╭─ Provided material

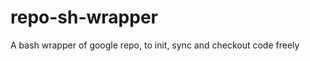 repo-sh-wrapper
===============

A bash wrapper of google repo, to init, sync and checkout code freely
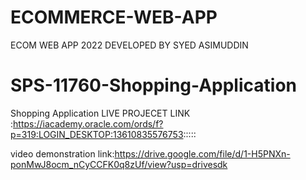 # ECOMMERCE-WEB-APP
ECOM WEB APP 2022 DEVELOPED BY SYED ASIMUDDIN
# SPS-11760-Shopping-Application
Shopping Application
LIVE PROJECET LINK :https://iacademy.oracle.com/ords/f?p=319:LOGIN_DESKTOP:13610835576753:::::


video demonstration link:https://drive.google.com/file/d/1-H5PNXn-ponMwJ8ocm_nCyCCFK0q8zUf/view?usp=drivesdk
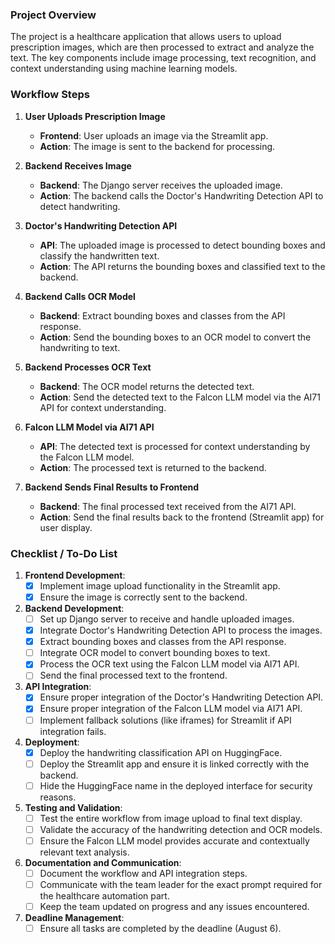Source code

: ### Project Overview
The project is a healthcare application that allows users to upload prescription images, which are then processed to extract and analyze the text. The key components include image processing, text recognition, and context understanding using machine learning models.

### Workflow Steps

1. **User Uploads Prescription Image**
   - **Frontend**: User uploads an image via the Streamlit app.
   - **Action**: The image is sent to the backend for processing.

2. **Backend Receives Image**
   - **Backend**: The Django server receives the uploaded image.
   - **Action**: The backend calls the Doctor's Handwriting Detection API to detect handwriting.

3. **Doctor's Handwriting Detection API**
   - **API**: The uploaded image is processed to detect bounding boxes and classify the handwritten text.
   - **Action**: The API returns the bounding boxes and classified text to the backend.

4. **Backend Calls OCR Model**
   - **Backend**: Extract bounding boxes and classes from the API response.
   - **Action**: Send the bounding boxes to an OCR model to convert the handwriting to text.

5. **Backend Processes OCR Text**
   - **Backend**: The OCR model returns the detected text.
   - **Action**: Send the detected text to the Falcon LLM model via the AI71 API for context understanding.

6. **Falcon LLM Model via AI71 API**
   - **API**: The detected text is processed for context understanding by the Falcon LLM model.
   - **Action**: The processed text is returned to the backend.

7. **Backend Sends Final Results to Frontend**
   - **Backend**: The final processed text received from the AI71 API.
   - **Action**: Send the final results back to the frontend (Streamlit app) for user display.

### Checklist / To-Do List

1. **Frontend Development**:
   - [x] Implement image upload functionality in the Streamlit app.
   - [x] Ensure the image is correctly sent to the backend.

2. **Backend Development**:
   - [ ] Set up Django server to receive and handle uploaded images.
   - [x] Integrate Doctor's Handwriting Detection API to process the images.
   - [x] Extract bounding boxes and classes from the API response.
   - [ ] Integrate OCR model to convert bounding boxes to text.
   - [x] Process the OCR text using the Falcon LLM model via AI71 API.
   - [ ] Send the final processed text to the frontend.

3. **API Integration**:
   - [x] Ensure proper integration of the Doctor's Handwriting Detection API.
   - [x] Ensure proper integration of the Falcon LLM model via AI71 API.
   - [ ] Implement fallback solutions (like iframes) for Streamlit if API integration fails.

4. **Deployment**:
   - [x] Deploy the handwriting classification API on HuggingFace.
   - [ ] Deploy the Streamlit app and ensure it is linked correctly with the backend.
   - [ ] Hide the HuggingFace name in the deployed interface for security reasons.

5. **Testing and Validation**:
   - [ ] Test the entire workflow from image upload to final text display.
   - [ ] Validate the accuracy of the handwriting detection and OCR models.
   - [ ] Ensure the Falcon LLM model provides accurate and contextually relevant text analysis.

6. **Documentation and Communication**:
   - [ ] Document the workflow and API integration steps.
   - [ ] Communicate with the team leader for the exact prompt required for the healthcare automation part.
   - [ ] Keep the team updated on progress and any issues encountered.

7. **Deadline Management**:
   - [ ] Ensure all tasks are completed by the deadline (August 6).</source>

╰─

Using the data above, extract exactly the lines from the one that holds "The project is" to the one that holds "3. **Doctor's Handwriting Detection API**", both ends included, and no others.

The project is a healthcare application that allows users to upload prescription images, which are then processed to extract and analyze the text. The key components include image processing, text recognition, and context understanding using machine learning models.

### Workflow Steps

1. **User Uploads Prescription Image**
   - **Frontend**: User uploads an image via the Streamlit app.
   - **Action**: The image is sent to the backend for processing.

2. **Backend Receives Image**
   - **Backend**: The Django server receives the uploaded image.
   - **Action**: The backend calls the Doctor's Handwriting Detection API to detect handwriting.

3. **Doctor's Handwriting Detection API**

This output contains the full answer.